INSTRUCTIONS TO FOLLOW – The records that follow must be repeated exactly as they stand.

DATA TO PROCESS –
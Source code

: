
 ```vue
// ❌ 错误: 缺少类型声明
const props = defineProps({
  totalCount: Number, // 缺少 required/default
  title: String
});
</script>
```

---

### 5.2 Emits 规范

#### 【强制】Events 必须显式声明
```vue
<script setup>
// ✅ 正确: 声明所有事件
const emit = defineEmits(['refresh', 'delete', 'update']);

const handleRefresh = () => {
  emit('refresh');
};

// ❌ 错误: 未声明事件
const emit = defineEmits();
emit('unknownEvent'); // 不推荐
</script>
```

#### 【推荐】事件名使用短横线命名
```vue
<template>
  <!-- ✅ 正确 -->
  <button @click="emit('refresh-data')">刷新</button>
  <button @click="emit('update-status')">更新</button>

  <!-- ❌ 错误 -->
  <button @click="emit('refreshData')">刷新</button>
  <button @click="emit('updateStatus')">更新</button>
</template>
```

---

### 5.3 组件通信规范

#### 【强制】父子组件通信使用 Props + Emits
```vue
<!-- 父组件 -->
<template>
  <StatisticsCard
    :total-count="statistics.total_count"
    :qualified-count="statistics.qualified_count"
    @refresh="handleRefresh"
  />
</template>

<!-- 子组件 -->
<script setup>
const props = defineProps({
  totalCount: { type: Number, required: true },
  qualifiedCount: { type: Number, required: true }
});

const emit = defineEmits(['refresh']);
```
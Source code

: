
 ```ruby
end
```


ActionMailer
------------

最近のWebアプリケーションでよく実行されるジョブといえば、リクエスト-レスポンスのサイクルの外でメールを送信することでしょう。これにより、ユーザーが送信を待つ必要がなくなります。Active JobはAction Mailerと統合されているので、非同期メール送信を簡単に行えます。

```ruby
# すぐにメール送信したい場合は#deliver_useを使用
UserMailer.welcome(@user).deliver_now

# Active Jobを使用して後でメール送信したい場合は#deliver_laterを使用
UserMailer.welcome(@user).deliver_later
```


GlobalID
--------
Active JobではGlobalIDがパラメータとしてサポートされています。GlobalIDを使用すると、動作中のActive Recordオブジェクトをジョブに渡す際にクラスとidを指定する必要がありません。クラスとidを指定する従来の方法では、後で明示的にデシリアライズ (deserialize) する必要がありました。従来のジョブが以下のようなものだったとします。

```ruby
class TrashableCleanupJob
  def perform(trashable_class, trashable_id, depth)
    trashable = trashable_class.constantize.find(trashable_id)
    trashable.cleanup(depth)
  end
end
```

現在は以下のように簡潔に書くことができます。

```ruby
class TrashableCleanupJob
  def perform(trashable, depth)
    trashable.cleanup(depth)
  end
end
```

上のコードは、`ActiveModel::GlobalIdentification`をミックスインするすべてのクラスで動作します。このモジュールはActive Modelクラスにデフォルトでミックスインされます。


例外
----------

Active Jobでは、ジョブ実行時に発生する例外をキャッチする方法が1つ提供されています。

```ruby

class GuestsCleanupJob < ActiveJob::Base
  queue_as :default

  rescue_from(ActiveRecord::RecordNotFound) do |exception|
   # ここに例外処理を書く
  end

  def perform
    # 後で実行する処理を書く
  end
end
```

ANSWER SECTION –
Source code

:
 ```vue
// ❌ 错误: 缺少类型声明
const props = defineProps({
  totalCount: Number, // 缺少 required/default
  title: String
});
</script>
```

---

### 5.2 Emits 规范

#### 【强制】Events 必须显式声明
```vue
<script setup>
// ✅ 正确: 声明所有事件
const emit = defineEmits(['refresh', 'delete', 'update']);

const handleRefresh = () => {
  emit('refresh');
};

// ❌ 错误: 未声明事件
const emit = defineEmits();
emit('unknownEvent'); // 不推荐
</script>
```

#### 【推荐】事件名使用短横线命名
```vue
<template>
  <!-- ✅ 正确 -->
  <button @click="emit('refresh-data')">刷新</button>
  <button @click="emit('update-status')">更新</button>

  <!-- ❌ 错误 -->
  <button @click="emit('refreshData')">刷新</button>
  <button @click="emit('updateStatus')">更新</button>
</template>
```

---

### 5.3 组件通信规范

#### 【强制】父子组件通信使用 Props + Emits
```vue
<!-- 父组件 -->
<template>
  <StatisticsCard
    :total-count="statistics.total_count"
    :qualified-count="statistics.qualified_count"
    @refresh="handleRefresh"
  />
</template>

<!-- 子组件 -->
<script setup>
const props = defineProps({
  totalCount: { type: Number, required: true },
  qualifiedCount: { type: Number, required: true }
});

const emit = defineEmits(['refresh']);
```
Source code

:
 ```ruby
end
```


ActionMailer
------------

最近のWebアプリケーションでよく実行されるジョブといえば、リクエスト-レスポンスのサイクルの外でメールを送信することでしょう。これにより、ユーザーが送信を待つ必要がなくなります。Active JobはAction Mailerと統合されているので、非同期メール送信を簡単に行えます。

```ruby
# すぐにメール送信したい場合は#deliver_useを使用
UserMailer.welcome(@user).deliver_now

# Active Jobを使用して後でメール送信したい場合は#deliver_laterを使用
UserMailer.welcome(@user).deliver_later
```


GlobalID
--------
Active JobではGlobalIDがパラメータとしてサポートされています。GlobalIDを使用すると、動作中のActive Recordオブジェクトをジョブに渡す際にクラスとidを指定する必要がありません。クラスとidを指定する従来の方法では、後で明示的にデシリアライズ (deserialize) する必要がありました。従来のジョブが以下のようなものだったとします。

```ruby
class TrashableCleanupJob
  def perform(trashable_class, trashable_id, depth)
    trashable = trashable_class.constantize.find(trashable_id)
    trashable.cleanup(depth)
  end
end
```

現在は以下のように簡潔に書くことができます。

```ruby
class TrashableCleanupJob
  def perform(trashable, depth)
    trashable.cleanup(depth)
  end
end
```

上のコードは、`ActiveModel::GlobalIdentification`をミックスインするすべてのクラスで動作します。このモジュールはActive Modelクラスにデフォルトでミックスインされます。


例外
----------

Active Jobでは、ジョブ実行時に発生する例外をキャッチする方法が1つ提供されています。

```ruby

class GuestsCleanupJob < ActiveJob::Base
  queue_as :default

  rescue_from(ActiveRecord::RecordNotFound) do |exception|
   # ここに例外処理を書く
  end

  def perform
    # 後で実行する処理を書く
  end
end
```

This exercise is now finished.